Your AI agent is like a brilliant intern with amnesia. Every morning
you re-explain the project. Every afternoon it re-introduces the bug
you fixed yesterday. It smiles and nods and produces confidently wrong
output. Fluent, agreeable, and fundamentally untrustworthy.

**Loses continuity.** Today's session suggests the exact bandaid you
rejected yesterday. Yesterday doesn't exist.
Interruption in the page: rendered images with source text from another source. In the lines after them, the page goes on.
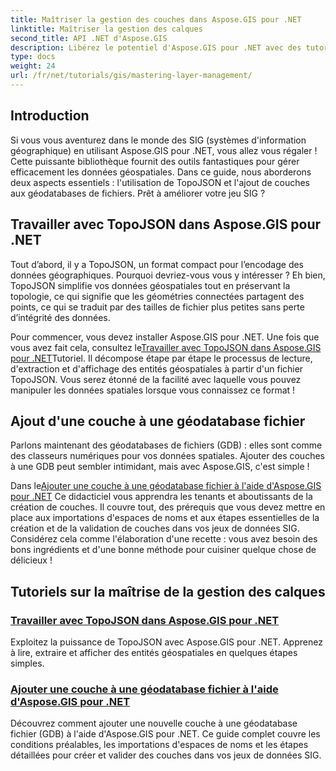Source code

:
 ```yaml
---
title: Maîtriser la gestion des couches dans Aspose.GIS pour .NET
linktitle: Maîtriser la gestion des calques
second_title: API .NET d'Aspose.GIS
description: Libérez le potentiel d'Aspose.GIS pour .NET avec des tutoriels sur TopoJSON et les géodatabases de fichiers. Simplifiez la gestion de vos couches.
type: docs
weight: 24
url: /fr/net/tutorials/gis/mastering-layer-management/
---
```

## Introduction

Si vous vous aventurez dans le monde des SIG (systèmes d'information géographique) en utilisant Aspose.GIS pour .NET, vous allez vous régaler ! Cette puissante bibliothèque fournit des outils fantastiques pour gérer efficacement les données géospatiales. Dans ce guide, nous aborderons deux aspects essentiels : l'utilisation de TopoJSON et l'ajout de couches aux géodatabases de fichiers. Prêt à améliorer votre jeu SIG ?

## Travailler avec TopoJSON dans Aspose.GIS pour .NET

Tout d’abord, il y a TopoJSON, un format compact pour l’encodage des données géographiques. Pourquoi devriez-vous vous y intéresser ? Eh bien, TopoJSON simplifie vos données géospatiales tout en préservant la topologie, ce qui signifie que les géométries connectées partagent des points, ce qui se traduit par des tailles de fichier plus petites sans perte d’intégrité des données. 

 Pour commencer, vous devez installer Aspose.GIS pour .NET. Une fois que vous avez fait cela, consultez le[Travailler avec TopoJSON dans Aspose.GIS pour .NET](./working-with-topojson/)Tutoriel. Il décompose étape par étape le processus de lecture, d'extraction et d'affichage des entités géospatiales à partir d'un fichier TopoJSON. Vous serez étonné de la facilité avec laquelle vous pouvez manipuler les données spatiales lorsque vous connaissez ce format !

## Ajout d'une couche à une géodatabase fichier

Parlons maintenant des géodatabases de fichiers (GDB) : elles sont comme des classeurs numériques pour vos données spatiales. Ajouter des couches à une GDB peut sembler intimidant, mais avec Aspose.GIS, c'est simple ! 

 Dans le[Ajouter une couche à une géodatabase fichier à l'aide d'Aspose.GIS pour .NET](./add-layer-to-file-geo-database/) Ce didacticiel vous apprendra les tenants et aboutissants de la création de couches. Il couvre tout, des prérequis que vous devez mettre en place aux importations d'espaces de noms et aux étapes essentielles de la création et de la validation de couches dans vos jeux de données SIG. Considérez cela comme l'élaboration d'une recette : vous avez besoin des bons ingrédients et d'une bonne méthode pour cuisiner quelque chose de délicieux !

## Tutoriels sur la maîtrise de la gestion des calques
### [Travailler avec TopoJSON dans Aspose.GIS pour .NET](./working-with-topojson/)
Exploitez la puissance de TopoJSON avec Aspose.GIS pour .NET. Apprenez à lire, extraire et afficher des entités géospatiales en quelques étapes simples.
### [Ajouter une couche à une géodatabase fichier à l'aide d'Aspose.GIS pour .NET](./add-layer-to-file-geo-database/)
Découvrez comment ajouter une nouvelle couche à une géodatabase fichier (GDB) à l'aide d'Aspose.GIS pour .NET. Ce guide complet couvre les conditions préalables, les importations d'espaces de noms et les étapes détaillées pour créer et valider des couches dans vos jeux de données SIG.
**Hits the wall.** `/compact` and `/clear` evaporate the specifics —
rejected approaches, causal chains, small invariants that took ten
messages to earn.

**Confabulates with conviction.** When it forgets, it doesn't ask to
be reminded. It re-asserts the wrong approach with full confidence,
and *you're* the one who has to catch it every time.

One root cause: **agents only have working memory.** The context
window *is* the memory. When a turn falls out, it's gone — and the
agent carries on unaware, filling the gap with plausible defaults.
You can't guardrail a system that doesn't own its own beliefs.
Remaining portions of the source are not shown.